WHAT IS BEING ASKED:
Look through the entries. Copy each line that has the word "name".

=== Begin Enclosure ===

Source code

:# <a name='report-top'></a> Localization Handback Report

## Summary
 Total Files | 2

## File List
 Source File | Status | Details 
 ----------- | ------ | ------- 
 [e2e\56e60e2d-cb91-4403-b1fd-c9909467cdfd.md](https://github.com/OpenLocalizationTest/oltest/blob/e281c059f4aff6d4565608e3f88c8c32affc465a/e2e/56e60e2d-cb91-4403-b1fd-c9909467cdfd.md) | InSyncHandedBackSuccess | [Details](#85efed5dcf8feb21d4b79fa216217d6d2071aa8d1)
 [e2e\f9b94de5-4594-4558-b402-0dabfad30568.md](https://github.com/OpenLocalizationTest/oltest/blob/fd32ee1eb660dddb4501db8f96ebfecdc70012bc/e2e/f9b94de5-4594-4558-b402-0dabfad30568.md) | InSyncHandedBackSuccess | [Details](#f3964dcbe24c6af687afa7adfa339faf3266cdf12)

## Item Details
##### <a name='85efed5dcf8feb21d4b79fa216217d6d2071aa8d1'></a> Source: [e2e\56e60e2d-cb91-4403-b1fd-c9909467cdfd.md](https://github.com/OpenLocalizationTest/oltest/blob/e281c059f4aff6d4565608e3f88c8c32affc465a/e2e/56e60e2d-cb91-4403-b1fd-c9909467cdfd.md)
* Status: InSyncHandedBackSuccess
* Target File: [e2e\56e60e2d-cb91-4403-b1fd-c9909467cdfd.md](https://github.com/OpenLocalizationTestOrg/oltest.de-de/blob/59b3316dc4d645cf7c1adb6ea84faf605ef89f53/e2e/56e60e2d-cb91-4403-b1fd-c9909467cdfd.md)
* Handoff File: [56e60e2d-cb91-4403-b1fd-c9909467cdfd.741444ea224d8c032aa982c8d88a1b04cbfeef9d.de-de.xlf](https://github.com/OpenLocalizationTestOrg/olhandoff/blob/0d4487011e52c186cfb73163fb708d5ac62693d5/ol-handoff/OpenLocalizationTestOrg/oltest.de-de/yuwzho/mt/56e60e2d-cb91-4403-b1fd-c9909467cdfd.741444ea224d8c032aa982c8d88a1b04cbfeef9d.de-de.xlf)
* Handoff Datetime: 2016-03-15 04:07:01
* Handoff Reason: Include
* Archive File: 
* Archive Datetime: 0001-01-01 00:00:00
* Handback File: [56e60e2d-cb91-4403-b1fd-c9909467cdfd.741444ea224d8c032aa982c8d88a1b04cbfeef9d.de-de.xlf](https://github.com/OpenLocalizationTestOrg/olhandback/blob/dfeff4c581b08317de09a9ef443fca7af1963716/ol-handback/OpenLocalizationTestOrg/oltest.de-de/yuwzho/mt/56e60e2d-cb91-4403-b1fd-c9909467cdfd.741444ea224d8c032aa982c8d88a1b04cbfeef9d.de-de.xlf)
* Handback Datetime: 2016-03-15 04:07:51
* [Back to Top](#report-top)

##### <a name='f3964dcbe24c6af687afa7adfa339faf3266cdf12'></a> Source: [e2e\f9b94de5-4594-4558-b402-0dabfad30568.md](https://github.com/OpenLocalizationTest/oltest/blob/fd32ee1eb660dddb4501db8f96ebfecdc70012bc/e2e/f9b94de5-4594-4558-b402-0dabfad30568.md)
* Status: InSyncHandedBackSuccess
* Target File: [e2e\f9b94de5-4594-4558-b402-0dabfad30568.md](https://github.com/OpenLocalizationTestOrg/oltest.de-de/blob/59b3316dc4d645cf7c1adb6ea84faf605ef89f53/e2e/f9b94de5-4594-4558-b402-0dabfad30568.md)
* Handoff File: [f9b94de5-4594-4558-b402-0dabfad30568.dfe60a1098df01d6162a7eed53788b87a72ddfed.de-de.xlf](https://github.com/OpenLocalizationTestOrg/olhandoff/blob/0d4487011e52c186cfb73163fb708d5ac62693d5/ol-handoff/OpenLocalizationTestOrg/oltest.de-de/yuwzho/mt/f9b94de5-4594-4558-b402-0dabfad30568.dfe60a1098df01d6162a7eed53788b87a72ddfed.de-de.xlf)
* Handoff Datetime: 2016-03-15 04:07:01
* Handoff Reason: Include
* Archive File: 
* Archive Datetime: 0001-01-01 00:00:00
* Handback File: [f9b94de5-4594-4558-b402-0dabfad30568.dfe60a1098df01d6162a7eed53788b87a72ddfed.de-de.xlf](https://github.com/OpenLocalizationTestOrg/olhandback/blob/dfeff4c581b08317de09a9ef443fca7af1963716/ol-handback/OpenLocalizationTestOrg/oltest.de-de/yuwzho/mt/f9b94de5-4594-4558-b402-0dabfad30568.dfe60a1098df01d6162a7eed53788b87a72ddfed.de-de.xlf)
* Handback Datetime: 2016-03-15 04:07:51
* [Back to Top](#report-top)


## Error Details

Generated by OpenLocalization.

=== End Enclosure ===

SOLUTION TO THE PROBLEM:
:# <a name='report-top'></a> Localization Handback Report
##### <a name='85efed5dcf8feb21d4b79fa216217d6d2071aa8d1'></a> Source: [e2e\56e60e2d-cb91-4403-b1fd-c9909467cdfd.md](https://github.com/OpenLocalizationTest/oltest/blob/e281c059f4aff6d4565608e3f88c8c32affc465a/e2e/56e60e2d-cb91-4403-b1fd-c9909467cdfd.md)
##### <a name='f3964dcbe24c6af687afa7adfa339faf3266cdf12'></a> Source: [e2e\f9b94de5-4594-4558-b402-0dabfad30568.md](https://github.com/OpenLocalizationTest/oltest/blob/fd32ee1eb660dddb4501db8f96ebfecdc70012bc/e2e/f9b94de5-4594-4558-b402-0dabfad30568.md)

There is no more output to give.